They exchanged experiences about performin the bamboo gong, also known as Ching kram, a traditional musical instrument of the Ede ethnic group in the Central Highlands.
Opening the exchange, the Kmrong Prong A team played a music piece called “Receiving guests” in an upbeat rhythm, inviting the guests to join their performance. Y Bay Kbuor, head of the hamlet, said this group has the youngest members among the hamlet’s 3 gong teams. The team members, aged between 12 to 15, are very excited to discuss performing with the guest team from Kbu hamlet.
"This team was established last year and trained under a teaching program of Buon Ma Thuot City’s Culture Division. This is the first time they had an exchange with a team of Kbu hamlet," said Kbuor.
"We’re glad to see that they are proud and excited to play, and enjoy different pieces of gong. We hope for more opportunities to talk to them about going performing, and learn from their peers from other localities."
Responding to the performance of the hosts, team Kbu played another piece of gong with a fast and cheerful rhythm that is often played during the new rice and water rituals, and wedding ceremonies.
Established last summer, the Kbu team have been practiced tirelessly. H Uet Nie said her team spent 2 months to learn this piece of gong and practiced it regularly every week.
"We had opportunities to play gongs at performances of our hamlet on National Great Unity Day and other celebrations at communal level. We practice regularly every Saturday and Sunday," said H Uet Nie.
"This is the first time Kbu hamlet’s female gong team joined an exchange with teams from other localities. I hope we’ll have more opportunities like this so we can learn more about gong and different performing skills."
After the solo performances, both teams sat opposite each other and jointly performed a piece of gong on offering wine. It’s rare for Ede ethnic people to have a gong team with female members at such a young age. It’s also unprecedented for them to organize exchanges between young gong troupes of different hamlets.
Y Blang Kbuor of Kbu hamlet said this exchange is very interesting, adding that the two teams got on really well in their joint performances, although they had not practiced with each other before.

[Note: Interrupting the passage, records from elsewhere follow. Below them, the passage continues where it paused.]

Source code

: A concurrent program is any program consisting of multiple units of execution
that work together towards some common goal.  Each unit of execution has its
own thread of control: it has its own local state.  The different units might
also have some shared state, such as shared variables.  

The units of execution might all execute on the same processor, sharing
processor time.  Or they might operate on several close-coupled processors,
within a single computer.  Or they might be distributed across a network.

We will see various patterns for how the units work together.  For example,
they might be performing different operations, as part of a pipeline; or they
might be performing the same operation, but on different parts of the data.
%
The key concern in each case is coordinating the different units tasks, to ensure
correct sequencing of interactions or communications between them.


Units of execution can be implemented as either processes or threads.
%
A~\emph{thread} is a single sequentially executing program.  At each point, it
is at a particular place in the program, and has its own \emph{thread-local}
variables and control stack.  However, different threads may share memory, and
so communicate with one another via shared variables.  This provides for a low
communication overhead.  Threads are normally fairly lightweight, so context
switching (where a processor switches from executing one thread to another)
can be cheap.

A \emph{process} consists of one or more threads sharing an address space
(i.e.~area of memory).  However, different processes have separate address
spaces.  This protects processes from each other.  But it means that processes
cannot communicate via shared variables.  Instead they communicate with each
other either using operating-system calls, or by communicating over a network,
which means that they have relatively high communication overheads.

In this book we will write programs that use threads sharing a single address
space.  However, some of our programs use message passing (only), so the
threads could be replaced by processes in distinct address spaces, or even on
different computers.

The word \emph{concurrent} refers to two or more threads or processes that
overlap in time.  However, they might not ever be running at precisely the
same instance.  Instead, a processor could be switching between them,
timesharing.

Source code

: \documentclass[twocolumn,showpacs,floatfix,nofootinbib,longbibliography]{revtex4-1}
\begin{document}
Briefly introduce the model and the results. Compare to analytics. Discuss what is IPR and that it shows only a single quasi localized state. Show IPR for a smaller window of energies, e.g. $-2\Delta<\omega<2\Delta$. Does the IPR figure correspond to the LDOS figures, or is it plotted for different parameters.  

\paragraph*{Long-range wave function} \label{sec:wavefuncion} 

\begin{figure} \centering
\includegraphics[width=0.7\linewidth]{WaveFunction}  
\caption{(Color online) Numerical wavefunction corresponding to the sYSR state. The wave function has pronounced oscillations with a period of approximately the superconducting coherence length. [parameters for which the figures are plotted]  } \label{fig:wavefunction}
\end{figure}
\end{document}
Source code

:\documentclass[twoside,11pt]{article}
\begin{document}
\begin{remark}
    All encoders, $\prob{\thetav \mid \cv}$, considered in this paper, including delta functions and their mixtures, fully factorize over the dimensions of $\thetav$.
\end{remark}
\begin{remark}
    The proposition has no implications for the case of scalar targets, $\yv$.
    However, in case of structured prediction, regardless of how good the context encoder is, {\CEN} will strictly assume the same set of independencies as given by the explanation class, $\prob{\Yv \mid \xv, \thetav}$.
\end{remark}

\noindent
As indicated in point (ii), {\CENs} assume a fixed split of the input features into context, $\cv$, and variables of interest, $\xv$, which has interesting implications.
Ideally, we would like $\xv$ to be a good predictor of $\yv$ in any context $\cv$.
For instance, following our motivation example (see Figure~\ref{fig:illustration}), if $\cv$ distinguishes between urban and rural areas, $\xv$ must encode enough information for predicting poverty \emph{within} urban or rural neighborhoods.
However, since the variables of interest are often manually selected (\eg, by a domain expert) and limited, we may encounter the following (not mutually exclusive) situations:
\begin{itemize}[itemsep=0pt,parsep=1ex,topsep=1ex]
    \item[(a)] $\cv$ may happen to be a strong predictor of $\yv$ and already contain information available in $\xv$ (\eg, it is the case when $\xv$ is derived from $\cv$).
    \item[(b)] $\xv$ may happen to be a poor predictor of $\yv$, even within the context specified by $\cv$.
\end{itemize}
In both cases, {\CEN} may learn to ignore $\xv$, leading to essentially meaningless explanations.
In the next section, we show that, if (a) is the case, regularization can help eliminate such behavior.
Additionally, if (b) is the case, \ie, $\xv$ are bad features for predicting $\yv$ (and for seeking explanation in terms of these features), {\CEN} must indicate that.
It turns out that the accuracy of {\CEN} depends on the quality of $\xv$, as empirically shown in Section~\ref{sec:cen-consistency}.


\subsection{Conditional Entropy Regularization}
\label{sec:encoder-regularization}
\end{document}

"I think the two teams played really well together. We had exchanges of gong performances in the past but only between senior performers at specific events like big festivals, ceremonies to pray for health, or celebrate new homes. We have not seen an exchange between two gong teams of young members from different localities like this," he said.
The exchange is seen as a strong motivation in efforts to preserve and promote the gong culture in Buon Ma Thuot City. Pham Thi Hai Binh, Deputy Director of the city’s Culture, Sports, and Tourism Center, said the agency will organize a gong festival at the municipal level for all teams with young members to meet, perform, and share their experiences.
"This is an unprecedented event in our gong cultural activities, contributing to bringing gong culture to a wider public. We’re planning to organize the first ever gong festival for the local gong teams with young members this April. The festival is scheduled to take place every two years in the future. Our idea has been strongly supported by the municipal People’s Committee," she said.